Return only what lies between the first line of the entries and the line containing "First, we grab", both lines included.

--- Records for the exercise Enclosed Below ---

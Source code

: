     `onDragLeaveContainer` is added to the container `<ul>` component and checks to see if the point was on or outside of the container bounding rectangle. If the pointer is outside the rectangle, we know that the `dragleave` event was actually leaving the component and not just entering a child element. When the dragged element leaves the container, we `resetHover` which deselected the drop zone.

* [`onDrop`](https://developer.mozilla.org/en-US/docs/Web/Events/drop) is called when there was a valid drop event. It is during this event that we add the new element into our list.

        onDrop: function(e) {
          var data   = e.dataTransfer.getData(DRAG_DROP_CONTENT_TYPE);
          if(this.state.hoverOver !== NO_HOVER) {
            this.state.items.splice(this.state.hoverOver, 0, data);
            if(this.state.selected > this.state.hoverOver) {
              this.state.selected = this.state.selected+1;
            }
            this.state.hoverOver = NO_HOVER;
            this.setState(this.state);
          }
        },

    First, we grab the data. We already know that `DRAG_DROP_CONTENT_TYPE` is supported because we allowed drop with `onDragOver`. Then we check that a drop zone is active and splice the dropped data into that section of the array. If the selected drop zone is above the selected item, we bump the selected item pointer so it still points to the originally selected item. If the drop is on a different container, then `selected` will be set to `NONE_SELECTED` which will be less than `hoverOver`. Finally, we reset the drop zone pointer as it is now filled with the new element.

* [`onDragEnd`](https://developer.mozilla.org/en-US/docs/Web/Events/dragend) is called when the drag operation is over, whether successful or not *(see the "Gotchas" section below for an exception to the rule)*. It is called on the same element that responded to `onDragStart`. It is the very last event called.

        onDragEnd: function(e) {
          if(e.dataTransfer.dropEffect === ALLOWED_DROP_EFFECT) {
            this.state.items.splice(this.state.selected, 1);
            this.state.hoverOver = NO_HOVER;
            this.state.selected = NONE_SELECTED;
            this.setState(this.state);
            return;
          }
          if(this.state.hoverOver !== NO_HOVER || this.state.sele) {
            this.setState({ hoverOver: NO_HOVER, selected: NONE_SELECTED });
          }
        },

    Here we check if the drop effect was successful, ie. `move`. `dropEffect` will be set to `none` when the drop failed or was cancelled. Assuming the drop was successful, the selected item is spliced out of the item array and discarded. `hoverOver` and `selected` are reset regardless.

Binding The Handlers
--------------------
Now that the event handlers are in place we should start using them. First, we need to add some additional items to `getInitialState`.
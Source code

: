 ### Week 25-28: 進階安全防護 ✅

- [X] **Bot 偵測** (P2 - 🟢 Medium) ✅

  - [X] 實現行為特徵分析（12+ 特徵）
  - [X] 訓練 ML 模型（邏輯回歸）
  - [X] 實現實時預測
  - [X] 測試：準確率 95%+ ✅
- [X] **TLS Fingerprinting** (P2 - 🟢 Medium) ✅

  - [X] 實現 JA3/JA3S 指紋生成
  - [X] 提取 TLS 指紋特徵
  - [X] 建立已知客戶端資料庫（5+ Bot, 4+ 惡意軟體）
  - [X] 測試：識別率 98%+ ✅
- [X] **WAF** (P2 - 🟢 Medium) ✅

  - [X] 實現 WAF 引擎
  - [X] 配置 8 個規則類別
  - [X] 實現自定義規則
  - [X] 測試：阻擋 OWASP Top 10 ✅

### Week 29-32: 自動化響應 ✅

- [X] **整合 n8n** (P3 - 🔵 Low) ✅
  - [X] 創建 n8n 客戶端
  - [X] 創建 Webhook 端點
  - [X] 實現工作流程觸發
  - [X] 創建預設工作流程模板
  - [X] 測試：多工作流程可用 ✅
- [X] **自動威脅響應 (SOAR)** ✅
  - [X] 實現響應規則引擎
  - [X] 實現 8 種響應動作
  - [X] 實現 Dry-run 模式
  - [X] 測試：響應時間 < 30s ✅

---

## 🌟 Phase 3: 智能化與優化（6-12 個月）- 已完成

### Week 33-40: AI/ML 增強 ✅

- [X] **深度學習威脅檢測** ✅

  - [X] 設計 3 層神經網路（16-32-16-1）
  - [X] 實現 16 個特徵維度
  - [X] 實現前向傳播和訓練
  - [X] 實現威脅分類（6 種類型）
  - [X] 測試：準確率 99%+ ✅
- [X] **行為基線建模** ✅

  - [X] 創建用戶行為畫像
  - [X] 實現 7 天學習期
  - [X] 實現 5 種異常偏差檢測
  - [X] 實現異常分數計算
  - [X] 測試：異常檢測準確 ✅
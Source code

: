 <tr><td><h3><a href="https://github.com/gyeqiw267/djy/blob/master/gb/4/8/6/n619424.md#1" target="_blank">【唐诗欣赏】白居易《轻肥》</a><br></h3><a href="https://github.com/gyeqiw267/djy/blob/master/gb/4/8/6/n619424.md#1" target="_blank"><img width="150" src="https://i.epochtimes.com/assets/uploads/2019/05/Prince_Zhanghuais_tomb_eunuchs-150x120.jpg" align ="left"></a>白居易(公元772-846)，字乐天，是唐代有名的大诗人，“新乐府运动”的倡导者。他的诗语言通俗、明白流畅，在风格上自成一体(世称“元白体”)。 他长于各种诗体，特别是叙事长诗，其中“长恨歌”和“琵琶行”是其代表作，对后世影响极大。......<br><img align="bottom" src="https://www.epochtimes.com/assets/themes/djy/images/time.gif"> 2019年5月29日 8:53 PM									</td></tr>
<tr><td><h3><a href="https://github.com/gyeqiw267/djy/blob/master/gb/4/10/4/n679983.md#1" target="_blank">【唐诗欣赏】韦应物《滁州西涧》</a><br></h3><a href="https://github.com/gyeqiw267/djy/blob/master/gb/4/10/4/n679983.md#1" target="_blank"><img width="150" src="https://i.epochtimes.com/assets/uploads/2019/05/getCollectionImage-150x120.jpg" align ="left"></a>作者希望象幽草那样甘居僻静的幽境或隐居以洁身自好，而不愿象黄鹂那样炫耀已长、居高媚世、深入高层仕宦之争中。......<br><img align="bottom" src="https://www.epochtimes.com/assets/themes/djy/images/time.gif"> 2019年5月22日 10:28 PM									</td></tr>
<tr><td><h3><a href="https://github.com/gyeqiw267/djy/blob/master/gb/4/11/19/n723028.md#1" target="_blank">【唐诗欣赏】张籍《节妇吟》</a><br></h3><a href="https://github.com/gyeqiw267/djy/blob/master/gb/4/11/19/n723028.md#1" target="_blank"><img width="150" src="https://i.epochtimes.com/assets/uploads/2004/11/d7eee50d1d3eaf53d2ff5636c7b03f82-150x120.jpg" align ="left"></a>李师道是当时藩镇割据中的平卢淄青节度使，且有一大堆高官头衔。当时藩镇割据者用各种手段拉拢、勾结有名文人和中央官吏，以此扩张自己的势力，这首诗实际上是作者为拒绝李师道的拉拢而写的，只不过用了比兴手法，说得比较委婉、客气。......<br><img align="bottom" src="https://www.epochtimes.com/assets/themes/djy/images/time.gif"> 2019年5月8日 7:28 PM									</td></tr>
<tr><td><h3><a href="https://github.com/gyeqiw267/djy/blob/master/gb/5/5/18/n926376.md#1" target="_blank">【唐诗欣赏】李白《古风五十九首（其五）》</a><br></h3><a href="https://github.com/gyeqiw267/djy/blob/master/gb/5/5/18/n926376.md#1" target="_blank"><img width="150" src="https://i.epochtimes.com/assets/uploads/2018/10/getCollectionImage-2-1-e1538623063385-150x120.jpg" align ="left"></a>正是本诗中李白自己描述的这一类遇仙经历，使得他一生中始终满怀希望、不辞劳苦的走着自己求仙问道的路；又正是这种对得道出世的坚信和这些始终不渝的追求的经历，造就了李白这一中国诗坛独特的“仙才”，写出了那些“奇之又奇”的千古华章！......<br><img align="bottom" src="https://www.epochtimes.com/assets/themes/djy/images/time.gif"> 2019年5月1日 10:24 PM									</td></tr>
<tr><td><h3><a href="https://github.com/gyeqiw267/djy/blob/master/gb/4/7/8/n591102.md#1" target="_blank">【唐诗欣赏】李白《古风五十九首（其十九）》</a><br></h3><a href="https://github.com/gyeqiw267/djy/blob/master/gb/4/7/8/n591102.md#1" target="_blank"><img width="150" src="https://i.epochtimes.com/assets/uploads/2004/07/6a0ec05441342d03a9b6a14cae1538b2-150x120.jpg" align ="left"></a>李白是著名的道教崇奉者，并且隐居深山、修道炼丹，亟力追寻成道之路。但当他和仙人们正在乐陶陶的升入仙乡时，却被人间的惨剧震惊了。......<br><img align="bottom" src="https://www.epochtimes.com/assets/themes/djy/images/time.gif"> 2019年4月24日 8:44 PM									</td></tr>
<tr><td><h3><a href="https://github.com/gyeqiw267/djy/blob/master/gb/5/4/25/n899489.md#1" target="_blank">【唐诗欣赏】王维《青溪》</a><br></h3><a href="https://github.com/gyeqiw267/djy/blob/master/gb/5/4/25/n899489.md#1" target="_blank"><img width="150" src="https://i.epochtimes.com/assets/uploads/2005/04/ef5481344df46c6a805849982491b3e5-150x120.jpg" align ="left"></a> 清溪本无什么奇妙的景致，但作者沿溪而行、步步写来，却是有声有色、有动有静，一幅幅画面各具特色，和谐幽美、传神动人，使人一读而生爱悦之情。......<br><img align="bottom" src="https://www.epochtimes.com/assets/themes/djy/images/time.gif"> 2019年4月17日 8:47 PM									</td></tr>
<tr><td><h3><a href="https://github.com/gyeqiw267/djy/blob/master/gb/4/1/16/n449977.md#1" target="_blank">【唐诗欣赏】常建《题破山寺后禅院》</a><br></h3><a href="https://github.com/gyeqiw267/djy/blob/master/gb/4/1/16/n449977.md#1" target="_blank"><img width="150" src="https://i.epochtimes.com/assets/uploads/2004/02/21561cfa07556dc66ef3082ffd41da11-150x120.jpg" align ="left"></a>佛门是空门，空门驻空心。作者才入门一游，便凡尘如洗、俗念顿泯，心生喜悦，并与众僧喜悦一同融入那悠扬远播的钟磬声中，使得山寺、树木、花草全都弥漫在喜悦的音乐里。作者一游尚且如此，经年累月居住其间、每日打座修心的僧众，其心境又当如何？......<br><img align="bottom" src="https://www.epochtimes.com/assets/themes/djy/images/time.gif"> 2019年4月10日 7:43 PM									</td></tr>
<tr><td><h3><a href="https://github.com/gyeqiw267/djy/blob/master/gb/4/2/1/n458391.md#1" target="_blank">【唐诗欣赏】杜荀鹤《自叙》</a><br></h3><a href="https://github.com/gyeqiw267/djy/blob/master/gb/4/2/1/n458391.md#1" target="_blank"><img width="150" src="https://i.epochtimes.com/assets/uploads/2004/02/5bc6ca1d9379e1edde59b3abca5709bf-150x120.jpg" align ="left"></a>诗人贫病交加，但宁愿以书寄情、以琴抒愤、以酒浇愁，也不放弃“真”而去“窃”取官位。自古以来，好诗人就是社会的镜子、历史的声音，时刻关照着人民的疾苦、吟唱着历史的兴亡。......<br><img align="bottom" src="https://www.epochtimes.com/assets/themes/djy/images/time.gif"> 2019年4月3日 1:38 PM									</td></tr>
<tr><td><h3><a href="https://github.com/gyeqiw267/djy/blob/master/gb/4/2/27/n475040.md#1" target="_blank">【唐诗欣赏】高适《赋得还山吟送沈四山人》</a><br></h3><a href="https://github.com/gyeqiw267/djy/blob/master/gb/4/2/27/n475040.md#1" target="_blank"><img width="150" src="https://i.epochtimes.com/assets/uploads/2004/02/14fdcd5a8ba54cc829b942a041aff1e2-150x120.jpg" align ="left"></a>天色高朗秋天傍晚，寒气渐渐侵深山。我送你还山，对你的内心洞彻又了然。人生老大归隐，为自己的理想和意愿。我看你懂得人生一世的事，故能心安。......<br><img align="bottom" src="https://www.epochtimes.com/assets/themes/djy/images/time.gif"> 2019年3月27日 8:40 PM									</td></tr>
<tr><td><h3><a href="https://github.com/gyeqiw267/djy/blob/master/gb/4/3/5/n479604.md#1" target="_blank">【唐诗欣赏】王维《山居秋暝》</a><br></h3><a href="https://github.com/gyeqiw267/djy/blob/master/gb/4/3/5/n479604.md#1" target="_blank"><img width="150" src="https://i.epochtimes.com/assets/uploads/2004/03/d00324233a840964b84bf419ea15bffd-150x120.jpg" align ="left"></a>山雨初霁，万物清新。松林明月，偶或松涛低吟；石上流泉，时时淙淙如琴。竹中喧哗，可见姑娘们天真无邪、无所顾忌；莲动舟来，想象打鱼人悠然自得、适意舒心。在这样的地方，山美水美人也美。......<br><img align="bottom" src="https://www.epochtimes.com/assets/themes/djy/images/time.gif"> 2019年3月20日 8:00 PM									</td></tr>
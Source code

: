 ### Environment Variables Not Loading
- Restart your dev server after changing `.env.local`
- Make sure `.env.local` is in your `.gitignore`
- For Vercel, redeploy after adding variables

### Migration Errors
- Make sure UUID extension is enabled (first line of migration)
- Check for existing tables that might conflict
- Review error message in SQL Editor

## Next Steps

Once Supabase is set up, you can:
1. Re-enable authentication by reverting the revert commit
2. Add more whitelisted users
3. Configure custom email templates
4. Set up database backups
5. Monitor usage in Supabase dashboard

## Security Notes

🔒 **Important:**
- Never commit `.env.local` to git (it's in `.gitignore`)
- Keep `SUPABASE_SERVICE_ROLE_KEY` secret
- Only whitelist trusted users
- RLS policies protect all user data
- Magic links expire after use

--- End of Enclosed Records for the exercise ---

* **Written solution**
Source code

:     `onDragLeaveContainer` is added to the container `<ul>` component and checks to see if the point was on or outside of the container bounding rectangle. If the pointer is outside the rectangle, we know that the `dragleave` event was actually leaving the component and not just entering a child element. When the dragged element leaves the container, we `resetHover` which deselected the drop zone.

* [`onDrop`](https://developer.mozilla.org/en-US/docs/Web/Events/drop) is called when there was a valid drop event. It is during this event that we add the new element into our list.

        onDrop: function(e) {
          var data   = e.dataTransfer.getData(DRAG_DROP_CONTENT_TYPE);
          if(this.state.hoverOver !== NO_HOVER) {
            this.state.items.splice(this.state.hoverOver, 0, data);
            if(this.state.selected > this.state.hoverOver) {
              this.state.selected = this.state.selected+1;
            }
            this.state.hoverOver = NO_HOVER;
            this.setState(this.state);
          }
        },

    First, we grab the data. We already know that `DRAG_DROP_CONTENT_TYPE` is supported because we allowed drop with `onDragOver`. Then we check that a drop zone is active and splice the dropped data into that section of the array. If the selected drop zone is above the selected item, we bump the selected item pointer so it still points to the originally selected item. If the drop is on a different container, then `selected` will be set to `NONE_SELECTED` which will be less than `hoverOver`. Finally, we reset the drop zone pointer as it is now filled with the new element.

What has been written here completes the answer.